Sadly, we didn’t have a tool like Substack in 2011. Some readers encouraged me to make a Kickstarter combined with a mailing list, but the internet was clunkier back then and I wasn’t confident I’d have the audience.
However, people kept sending me stories, events, and grassroots news, expecting me to publish somewhere. I’d been fairly immersed in my career for a decade, until I found myself listening to The Active Voice podcast episode with Joshi Herrmann. He spoke about how people’s need to know was still strong, despite the chronic underinvestment in local newsrooms.
I felt energised, so began listing my own ideas to help people find out their local news. As a nod to the original home of these daily links blogs, I flipped the name of the publication to ‘Edinburgh Guardian’ and got started.
I didn’t plan to or ever expect to make money from this, so I am truly riding a wave that was more than a decade of swell I hadn’t seen coming.
It feels exciting and empowering to see those payments come in. I get as much value, though, from people’s responses. People tell me they wanted to stay off social media for their mental health and find this daily email is a perfect solution to stay in the loop locally.
Read more: 💌 Community love: People saying nice things about The Edinburgh Minute
Do you plan to expand your offering to more in-depth pieces?
Previously, I passed these on to local journalists. But now I can commit more time to ‘proper news,’ as I call it. I’d rather my publication was known for celebrating brilliant people doing cool things, however, so I’m selective about the stories I take on. I’m happy that my bread and butter is the daily news links plus a ‘what’s on’ vibe, as people tell me they are constantly surprised at how much is happening in the city that they didn’t know about. I feel the same, every single day, thanks to people sending in things.
What surprised you about writing a local news publication on Substack?
So many things have surprised me! Firstly, how easy it is as a publisher, because Substack and Stripe take care of the financial transaction side of things. I separate my income into a tax pot using a Monzo Business account, and that’s the only financial admin I have to do. Another surprise has been how personal people are when they respond. Being able to just hit ‘reply’ on an email gives people a direct line back to your inbox. As a result, I’ve had some very generous words about why people appreciate what I do. The feedback is much more wholesome than I would get in previous journalism jobs.

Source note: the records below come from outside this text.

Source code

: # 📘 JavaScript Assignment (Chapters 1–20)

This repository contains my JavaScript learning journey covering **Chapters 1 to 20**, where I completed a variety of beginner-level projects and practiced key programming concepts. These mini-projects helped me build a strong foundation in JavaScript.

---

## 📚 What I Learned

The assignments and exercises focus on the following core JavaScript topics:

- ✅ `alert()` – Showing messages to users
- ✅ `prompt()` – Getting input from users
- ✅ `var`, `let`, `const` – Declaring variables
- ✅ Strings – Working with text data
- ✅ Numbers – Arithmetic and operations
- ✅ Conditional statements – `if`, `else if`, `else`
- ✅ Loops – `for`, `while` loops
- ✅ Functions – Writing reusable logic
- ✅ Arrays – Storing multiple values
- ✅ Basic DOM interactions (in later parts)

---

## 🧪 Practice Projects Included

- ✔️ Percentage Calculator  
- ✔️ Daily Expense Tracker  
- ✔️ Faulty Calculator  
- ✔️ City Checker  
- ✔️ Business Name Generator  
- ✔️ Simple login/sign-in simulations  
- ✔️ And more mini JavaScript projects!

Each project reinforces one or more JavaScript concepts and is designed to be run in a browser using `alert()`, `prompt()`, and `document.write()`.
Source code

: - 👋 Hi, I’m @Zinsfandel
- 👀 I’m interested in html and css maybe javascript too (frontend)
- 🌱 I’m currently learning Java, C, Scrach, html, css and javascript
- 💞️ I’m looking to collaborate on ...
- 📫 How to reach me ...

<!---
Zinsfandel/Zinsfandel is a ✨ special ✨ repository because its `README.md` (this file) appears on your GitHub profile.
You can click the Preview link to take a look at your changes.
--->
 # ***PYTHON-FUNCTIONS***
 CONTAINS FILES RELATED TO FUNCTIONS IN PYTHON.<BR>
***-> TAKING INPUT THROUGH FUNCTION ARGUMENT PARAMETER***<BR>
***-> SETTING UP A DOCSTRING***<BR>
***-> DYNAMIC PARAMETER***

I’ve also heard firsthand from local journalists that this daily newsletter’s very existence has shaken up newsrooms. They’re underfunded, cutting staff, and young reporters are stuck at their desks churning out press releases, which is very sad. They should be talking to real humans, going to local government meetings, and scrutinising how our taxes are spent. I’ve heard that my newsletter’s open rate outperforms some of theirs and has got newsrooms talking about what works and what doesn’t. Again, it’s not what I planned, but if it improves things for readers, then it’s a win. Those newsroom journalists also email me their links before they go live, asking to be featured, because they know it’ll bring them traffic. Since launch, the Minute has had more than 125,000 link clicks, so it works!
Who’s another Substack writer you’ve turned to for guidance or inspiration?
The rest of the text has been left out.